I described her as a metropolitan poet because whereas Nature is used as a source of Symbols, a sauvignon's just a sauvignon. Cole Swensen wrote that "a poem is the city of language just as prose is its countryside. Prose extends laterally filling the page's horizon unimpeded, while poetry is marked by dense verticality, by layerings of meaning and sound. Cities and poetry also share compression, heterogeneity, juxtaposition". In the city, the rough and the smooth rub shoulders as in "East Ten"

You can't get more than five feet in this gaff
without running into some bleedin' tosser
Trevor used to do the rounds with.

(but don't get the wrong idea; the balancing epigraph is after Catullus X). If you like juxtaposition, try "Moose: an Adventure in Real Time", with "mouse", "moose", "Morse" and "morose" guesting in the 4 stanzas. Fancy some rhyme? Visit "The Cathedral"

Bells, like voices, open round and clear.
Like life they'll paralyse you with their din.
Like steel cables they tense and draw you in.
They ring what you don't think you want to hear.

(though most of this heterogeneous poem doesn't rhyme) or rattle the loosely rhymed couplets of "The Brass Doorknob".

The pages are packed - maybe 60 pages of text! It's almost unfair to single poems out, but I particularly admired "Across the Lake", "Imitating Life", "Me and the Dead", "This is Happening" and the playful "A Crack in the Feeling". I didn't so much like "I See the Hudson River, the Hudson River Sees Me", "Abney Park Cemetery", "Or Something" or "The Electrical Paradox". The latter two deal with jargon and knowledge domains that seem alien to the persona who either quotes verbatim or riffs without comprehension - fair enough, but not to my taste.

And the dead?
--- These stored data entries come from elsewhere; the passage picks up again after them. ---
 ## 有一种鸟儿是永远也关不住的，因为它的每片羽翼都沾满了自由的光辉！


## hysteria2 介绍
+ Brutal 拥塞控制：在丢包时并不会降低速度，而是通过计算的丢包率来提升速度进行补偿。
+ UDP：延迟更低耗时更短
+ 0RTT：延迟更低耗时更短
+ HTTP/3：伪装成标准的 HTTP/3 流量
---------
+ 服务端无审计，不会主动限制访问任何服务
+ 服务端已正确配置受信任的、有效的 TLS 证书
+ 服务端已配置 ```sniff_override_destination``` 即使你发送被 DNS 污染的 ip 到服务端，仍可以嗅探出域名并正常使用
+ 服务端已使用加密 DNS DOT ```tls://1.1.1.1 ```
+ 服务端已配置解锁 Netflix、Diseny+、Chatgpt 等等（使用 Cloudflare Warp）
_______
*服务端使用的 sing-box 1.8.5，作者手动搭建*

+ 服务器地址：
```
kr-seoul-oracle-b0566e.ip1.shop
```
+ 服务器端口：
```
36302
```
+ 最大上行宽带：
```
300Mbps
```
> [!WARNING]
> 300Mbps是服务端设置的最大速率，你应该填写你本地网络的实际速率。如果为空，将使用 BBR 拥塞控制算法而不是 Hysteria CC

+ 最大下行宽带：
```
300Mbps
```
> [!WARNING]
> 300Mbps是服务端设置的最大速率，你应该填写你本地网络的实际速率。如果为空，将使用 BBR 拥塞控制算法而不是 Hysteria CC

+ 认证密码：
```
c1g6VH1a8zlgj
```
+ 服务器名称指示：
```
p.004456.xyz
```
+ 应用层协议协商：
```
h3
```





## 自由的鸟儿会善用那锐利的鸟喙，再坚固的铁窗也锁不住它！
In "The Cathedral" the link with history's impersonal. Elsewhere she communicates by teleporting back using photographs, swimming pools, or a voice on a phone. An exception is "Me and the Dead" where despite the "you" character looking at photos, reading letters and fingering houses, such contact's not enough - "Your past's a rag-bag of scraps". What is "you"? Ghosts haunting houses? The bereaved? A past self? In stanza 3, "I" appears, who "worried that you were unhappy" and who "saw only the future", finally realises that "you were an assemblage of fragments" - an allusion to an earlier mentioned Tate Modern piece, but also to the rag-bag. Like layers in a dig, each generation ends up as fragments for the next to build exhibits with - something to remember them by.